◆ EXERCISE REQUIREMENTS ◆
The lines from the start of the data through the line with "in last-modified time." are to be returned verbatim; all later lines are to be omitted.

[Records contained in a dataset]
______________________________

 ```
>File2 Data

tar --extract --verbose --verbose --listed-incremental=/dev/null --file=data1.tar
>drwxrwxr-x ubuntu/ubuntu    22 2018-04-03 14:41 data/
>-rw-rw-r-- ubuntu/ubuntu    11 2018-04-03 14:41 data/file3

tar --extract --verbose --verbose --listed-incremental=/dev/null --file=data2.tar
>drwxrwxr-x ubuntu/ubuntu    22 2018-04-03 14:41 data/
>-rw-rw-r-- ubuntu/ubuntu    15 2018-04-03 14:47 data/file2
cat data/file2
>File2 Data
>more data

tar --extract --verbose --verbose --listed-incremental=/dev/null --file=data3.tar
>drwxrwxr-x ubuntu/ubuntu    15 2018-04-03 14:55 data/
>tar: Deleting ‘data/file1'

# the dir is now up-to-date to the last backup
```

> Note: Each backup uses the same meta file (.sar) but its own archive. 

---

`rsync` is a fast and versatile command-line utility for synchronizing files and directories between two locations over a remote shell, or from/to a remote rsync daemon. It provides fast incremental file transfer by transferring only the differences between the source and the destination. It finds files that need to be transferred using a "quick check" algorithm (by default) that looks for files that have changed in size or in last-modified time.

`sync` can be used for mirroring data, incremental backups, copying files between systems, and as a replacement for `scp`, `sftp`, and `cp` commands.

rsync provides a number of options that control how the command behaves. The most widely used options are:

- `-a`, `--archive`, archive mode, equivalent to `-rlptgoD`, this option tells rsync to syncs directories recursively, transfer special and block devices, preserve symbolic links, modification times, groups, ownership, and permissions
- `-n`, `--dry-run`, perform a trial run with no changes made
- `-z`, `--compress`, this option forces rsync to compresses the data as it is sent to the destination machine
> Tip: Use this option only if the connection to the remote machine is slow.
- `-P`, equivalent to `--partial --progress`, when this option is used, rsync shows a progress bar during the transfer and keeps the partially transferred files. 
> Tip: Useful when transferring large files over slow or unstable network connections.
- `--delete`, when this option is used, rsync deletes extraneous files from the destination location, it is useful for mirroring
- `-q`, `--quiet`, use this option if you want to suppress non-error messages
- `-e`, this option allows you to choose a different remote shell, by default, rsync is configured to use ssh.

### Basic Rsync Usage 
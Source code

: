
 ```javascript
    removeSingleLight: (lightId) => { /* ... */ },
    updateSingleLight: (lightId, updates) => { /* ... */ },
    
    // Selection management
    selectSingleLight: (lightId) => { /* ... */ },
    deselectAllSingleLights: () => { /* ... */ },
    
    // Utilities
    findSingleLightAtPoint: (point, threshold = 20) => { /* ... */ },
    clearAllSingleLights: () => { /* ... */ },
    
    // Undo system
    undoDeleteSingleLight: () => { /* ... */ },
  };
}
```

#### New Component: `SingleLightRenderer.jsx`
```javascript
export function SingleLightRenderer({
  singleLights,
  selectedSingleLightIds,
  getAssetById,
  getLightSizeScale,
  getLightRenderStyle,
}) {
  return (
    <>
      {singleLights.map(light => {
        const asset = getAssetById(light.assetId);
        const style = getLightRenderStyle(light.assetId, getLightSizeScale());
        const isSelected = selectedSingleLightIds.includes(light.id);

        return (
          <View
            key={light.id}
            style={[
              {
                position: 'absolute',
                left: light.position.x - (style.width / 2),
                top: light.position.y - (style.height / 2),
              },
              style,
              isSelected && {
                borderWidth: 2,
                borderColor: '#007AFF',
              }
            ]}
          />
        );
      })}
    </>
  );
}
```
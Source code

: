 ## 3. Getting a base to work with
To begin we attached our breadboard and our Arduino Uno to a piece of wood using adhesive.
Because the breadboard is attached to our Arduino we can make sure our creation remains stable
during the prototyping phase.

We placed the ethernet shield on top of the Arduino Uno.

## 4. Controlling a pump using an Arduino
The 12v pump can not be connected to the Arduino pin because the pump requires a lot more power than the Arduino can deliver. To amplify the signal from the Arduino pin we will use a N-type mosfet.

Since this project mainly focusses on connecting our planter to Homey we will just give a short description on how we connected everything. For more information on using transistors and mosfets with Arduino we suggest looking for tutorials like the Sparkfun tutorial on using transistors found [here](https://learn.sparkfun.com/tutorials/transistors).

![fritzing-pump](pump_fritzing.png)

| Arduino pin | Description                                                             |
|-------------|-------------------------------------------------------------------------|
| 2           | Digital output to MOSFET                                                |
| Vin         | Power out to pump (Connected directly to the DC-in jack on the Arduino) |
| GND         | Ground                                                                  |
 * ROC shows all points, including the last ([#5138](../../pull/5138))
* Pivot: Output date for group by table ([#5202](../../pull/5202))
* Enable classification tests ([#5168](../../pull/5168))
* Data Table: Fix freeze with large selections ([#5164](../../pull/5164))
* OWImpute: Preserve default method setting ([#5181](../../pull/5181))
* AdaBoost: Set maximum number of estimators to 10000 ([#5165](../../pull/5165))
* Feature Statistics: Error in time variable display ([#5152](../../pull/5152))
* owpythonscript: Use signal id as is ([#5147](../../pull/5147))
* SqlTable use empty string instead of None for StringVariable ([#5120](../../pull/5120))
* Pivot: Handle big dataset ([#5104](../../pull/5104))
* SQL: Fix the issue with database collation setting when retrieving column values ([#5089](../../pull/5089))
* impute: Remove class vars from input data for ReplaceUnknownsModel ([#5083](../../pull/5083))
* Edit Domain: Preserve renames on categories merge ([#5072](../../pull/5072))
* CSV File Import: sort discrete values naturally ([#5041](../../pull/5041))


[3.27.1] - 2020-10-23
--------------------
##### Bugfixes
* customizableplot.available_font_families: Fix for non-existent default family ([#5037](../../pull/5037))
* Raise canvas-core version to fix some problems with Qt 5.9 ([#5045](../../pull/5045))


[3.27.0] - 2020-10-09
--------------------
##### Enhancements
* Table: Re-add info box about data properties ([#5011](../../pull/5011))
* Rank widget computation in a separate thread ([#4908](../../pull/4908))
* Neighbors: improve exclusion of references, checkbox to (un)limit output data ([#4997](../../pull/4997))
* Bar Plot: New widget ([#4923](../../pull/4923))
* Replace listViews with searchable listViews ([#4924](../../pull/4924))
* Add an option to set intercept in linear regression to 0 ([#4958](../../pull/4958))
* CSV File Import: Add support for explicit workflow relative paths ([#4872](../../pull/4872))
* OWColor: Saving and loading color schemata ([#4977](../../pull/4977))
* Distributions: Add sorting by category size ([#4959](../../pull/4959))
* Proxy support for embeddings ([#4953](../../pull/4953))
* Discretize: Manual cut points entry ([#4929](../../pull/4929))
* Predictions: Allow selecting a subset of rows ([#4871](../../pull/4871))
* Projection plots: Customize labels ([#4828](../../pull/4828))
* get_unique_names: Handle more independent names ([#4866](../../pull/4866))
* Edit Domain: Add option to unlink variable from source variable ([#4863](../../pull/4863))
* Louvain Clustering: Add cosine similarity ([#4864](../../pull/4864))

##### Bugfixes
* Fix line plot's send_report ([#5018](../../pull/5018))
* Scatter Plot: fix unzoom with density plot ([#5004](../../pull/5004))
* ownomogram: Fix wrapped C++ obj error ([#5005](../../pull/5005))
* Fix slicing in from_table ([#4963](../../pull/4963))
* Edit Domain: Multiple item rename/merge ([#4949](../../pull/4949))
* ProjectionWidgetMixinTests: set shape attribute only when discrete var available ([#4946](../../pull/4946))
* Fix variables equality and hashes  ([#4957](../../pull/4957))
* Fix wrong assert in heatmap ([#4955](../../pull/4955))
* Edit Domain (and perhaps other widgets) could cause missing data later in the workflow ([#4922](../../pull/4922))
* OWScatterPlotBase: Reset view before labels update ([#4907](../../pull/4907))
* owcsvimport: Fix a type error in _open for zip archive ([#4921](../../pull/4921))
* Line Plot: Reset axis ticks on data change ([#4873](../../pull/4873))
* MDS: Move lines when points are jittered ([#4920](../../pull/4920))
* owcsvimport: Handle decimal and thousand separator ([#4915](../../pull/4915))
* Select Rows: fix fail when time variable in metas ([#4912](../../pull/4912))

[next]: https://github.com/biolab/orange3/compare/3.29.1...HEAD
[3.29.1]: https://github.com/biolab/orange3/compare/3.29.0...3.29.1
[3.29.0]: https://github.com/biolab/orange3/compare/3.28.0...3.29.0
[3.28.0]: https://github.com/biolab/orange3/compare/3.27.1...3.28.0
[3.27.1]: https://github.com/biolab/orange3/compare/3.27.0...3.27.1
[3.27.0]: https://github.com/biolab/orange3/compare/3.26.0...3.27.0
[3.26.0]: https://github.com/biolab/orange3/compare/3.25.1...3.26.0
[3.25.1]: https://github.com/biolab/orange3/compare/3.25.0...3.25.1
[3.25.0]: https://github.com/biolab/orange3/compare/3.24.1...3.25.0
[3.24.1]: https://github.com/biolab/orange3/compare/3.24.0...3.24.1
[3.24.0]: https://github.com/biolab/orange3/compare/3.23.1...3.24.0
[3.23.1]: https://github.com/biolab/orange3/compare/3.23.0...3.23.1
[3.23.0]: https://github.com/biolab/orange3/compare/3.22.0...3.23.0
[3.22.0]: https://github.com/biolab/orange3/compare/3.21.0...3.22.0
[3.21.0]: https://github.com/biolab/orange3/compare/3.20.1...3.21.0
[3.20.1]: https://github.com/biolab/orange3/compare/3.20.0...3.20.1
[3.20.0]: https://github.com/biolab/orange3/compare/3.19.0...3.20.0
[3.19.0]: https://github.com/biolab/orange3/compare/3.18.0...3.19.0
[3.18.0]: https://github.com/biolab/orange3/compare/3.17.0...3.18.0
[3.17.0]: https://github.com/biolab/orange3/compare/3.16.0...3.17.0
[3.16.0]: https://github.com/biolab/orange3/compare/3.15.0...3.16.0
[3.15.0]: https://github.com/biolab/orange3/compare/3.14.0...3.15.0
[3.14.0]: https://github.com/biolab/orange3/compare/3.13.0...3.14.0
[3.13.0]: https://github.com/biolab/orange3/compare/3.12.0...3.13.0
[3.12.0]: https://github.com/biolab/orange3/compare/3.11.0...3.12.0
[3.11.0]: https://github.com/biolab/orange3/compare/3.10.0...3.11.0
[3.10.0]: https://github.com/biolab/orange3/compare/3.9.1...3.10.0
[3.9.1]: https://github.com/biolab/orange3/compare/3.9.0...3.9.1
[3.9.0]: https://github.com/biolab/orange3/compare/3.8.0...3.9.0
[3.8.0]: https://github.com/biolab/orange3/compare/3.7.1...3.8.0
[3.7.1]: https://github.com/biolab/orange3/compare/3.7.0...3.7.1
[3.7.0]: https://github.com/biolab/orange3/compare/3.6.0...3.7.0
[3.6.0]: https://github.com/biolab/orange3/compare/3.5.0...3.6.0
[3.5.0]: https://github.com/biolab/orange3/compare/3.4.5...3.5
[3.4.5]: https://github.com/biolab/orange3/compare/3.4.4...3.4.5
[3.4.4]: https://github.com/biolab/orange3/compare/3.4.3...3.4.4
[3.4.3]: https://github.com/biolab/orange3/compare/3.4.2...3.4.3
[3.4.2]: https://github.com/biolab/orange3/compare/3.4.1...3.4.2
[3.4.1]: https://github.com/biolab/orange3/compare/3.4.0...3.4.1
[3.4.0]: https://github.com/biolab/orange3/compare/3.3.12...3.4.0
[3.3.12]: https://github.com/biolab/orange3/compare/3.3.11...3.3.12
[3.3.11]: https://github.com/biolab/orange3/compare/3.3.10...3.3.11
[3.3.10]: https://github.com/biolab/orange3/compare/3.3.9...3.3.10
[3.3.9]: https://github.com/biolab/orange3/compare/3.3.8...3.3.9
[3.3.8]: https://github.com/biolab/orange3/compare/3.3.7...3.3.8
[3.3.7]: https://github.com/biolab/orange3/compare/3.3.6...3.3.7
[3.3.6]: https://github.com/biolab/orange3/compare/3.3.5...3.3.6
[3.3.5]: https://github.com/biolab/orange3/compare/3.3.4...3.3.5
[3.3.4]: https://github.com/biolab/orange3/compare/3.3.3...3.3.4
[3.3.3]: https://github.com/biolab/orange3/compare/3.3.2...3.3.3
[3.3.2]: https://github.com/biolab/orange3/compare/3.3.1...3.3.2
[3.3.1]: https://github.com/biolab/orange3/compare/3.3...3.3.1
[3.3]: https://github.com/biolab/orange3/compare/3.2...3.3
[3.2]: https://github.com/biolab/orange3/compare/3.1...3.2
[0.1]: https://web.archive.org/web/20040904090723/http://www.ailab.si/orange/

______________________________

◆ ANSWER TO THIS EXERCISE ◆
 ```
>File2 Data

tar --extract --verbose --verbose --listed-incremental=/dev/null --file=data1.tar
>drwxrwxr-x ubuntu/ubuntu    22 2018-04-03 14:41 data/
>-rw-rw-r-- ubuntu/ubuntu    11 2018-04-03 14:41 data/file3

tar --extract --verbose --verbose --listed-incremental=/dev/null --file=data2.tar
>drwxrwxr-x ubuntu/ubuntu    22 2018-04-03 14:41 data/
>-rw-rw-r-- ubuntu/ubuntu    15 2018-04-03 14:47 data/file2
cat data/file2
>File2 Data
>more data

tar --extract --verbose --verbose --listed-incremental=/dev/null --file=data3.tar
>drwxrwxr-x ubuntu/ubuntu    15 2018-04-03 14:55 data/
>tar: Deleting ‘data/file1'

# the dir is now up-to-date to the last backup
```

> Note: Each backup uses the same meta file (.sar) but its own archive. 

---

`rsync` is a fast and versatile command-line utility for synchronizing files and directories between two locations over a remote shell, or from/to a remote rsync daemon. It provides fast incremental file transfer by transferring only the differences between the source and the destination. It finds files that need to be transferred using a "quick check" algorithm (by default) that looks for files that have changed in size or in last-modified time.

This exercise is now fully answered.